Had  a nice quiet night in Olga’s drive. Starting to feel colder now … In the morning Tanya had invited us in for coffee and pancakes, cooked with her own fair hand.

At one point when we had distracted her by talking we thought one was burning …. Graham rushed over to toss it forgetting that the handles are cast iron and directly connected to the pan!! Luckily he threw it on the floor before it burnt his hand … after a good telling off from Tanya Graham sat down and stopped interfering …. not easy for him! Tanya asked if we wanted jam or marmalade with the fresh cow’s cream.
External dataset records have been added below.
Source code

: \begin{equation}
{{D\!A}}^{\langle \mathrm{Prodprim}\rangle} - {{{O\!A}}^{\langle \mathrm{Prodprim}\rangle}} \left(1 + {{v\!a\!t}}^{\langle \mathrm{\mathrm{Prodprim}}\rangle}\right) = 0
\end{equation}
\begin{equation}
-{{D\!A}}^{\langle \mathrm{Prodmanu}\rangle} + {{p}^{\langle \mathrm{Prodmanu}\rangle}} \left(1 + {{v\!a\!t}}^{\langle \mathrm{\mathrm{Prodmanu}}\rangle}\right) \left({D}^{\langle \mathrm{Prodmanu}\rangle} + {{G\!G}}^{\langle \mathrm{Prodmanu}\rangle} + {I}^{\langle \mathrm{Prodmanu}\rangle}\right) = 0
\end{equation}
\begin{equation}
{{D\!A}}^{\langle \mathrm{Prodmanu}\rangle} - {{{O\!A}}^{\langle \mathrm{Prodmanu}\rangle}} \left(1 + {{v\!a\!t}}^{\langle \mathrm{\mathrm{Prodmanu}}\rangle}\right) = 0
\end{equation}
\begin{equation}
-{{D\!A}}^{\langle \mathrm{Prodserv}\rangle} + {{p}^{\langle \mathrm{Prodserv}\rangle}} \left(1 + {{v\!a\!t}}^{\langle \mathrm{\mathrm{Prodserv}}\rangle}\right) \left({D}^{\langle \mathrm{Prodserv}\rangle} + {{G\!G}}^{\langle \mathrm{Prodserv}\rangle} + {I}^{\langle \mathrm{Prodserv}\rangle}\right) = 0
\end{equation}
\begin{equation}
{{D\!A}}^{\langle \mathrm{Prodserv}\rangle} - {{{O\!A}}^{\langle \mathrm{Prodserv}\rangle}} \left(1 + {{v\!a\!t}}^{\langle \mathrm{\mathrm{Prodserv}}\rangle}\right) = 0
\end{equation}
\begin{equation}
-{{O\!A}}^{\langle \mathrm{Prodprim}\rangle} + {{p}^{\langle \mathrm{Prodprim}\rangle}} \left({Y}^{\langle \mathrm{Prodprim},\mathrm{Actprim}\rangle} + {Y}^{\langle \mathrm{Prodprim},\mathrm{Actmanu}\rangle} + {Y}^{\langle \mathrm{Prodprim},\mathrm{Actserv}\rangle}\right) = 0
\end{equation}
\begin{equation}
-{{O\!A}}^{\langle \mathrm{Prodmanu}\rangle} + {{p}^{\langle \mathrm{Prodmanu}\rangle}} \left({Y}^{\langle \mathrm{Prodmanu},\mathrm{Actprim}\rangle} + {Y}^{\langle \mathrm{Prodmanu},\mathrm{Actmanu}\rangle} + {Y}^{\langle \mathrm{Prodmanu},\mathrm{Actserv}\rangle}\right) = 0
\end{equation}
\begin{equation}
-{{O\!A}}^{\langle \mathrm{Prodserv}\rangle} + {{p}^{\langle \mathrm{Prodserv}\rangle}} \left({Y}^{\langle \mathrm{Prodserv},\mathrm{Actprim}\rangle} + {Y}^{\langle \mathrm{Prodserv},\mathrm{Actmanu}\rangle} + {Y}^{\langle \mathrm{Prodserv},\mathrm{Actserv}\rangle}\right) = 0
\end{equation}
We asked for jam expecting her to reach for the cupboard …. instead she disappeared under the floor with a look of extreme concentration and a cry of ” Oh man!” when she could not recognise the contents!! I thought for a minute that I was going to have beetroot on my pancakes …. luckily it was jam!

The breakfast was excellent thank you Tanya … and we enjoyed your company.

After breakfast we went for a walk around the village with Tanya and Olga. It is not as small as we first thought and has a good sized school that serves some of the neighbouring villages, a new hospital (nearly finished) and new kindergarden. The play equipment was amazing and the children so well behaved and dressed so smartly. We were invited in to take some photos and for Graham to have a game of football.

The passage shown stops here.